Your assignment: Exact repetition, please: start with the line where "4. Clique em Save." appears and stop after the final line of the records.

#### Data supplied

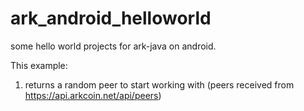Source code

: # ark_android_helloworld
some hello world projects for ark-java on android.

This example:
1) returns a random peer to start working with (peers received from https://api.arkcoin.net/api/peers)
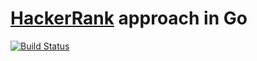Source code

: [HackerRank](https://www.hackerrank.com/) approach in Go
================================================================================

[![Build Status](https://travis-ci.org/leeychee/hackerrank.svg?branch=master)](https://travis-ci.org/leeychee/hackerrank)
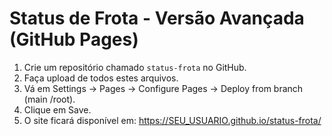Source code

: # Status de Frota - Versão Avançada (GitHub Pages)
1. Crie um repositório chamado `status-frota` no GitHub.
2. Faça upload de todos estes arquivos.
3. Vá em Settings → Pages → Configure Pages → Deploy from branch (main /root).
4. Clique em Save.
5. O site ficará disponível em: https://SEU_USUARIO.github.io/status-frota/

########

Answer to the exercise:
4. Clique em Save.
5. O site ficará disponível em: https://SEU_USUARIO.github.io/status-frota/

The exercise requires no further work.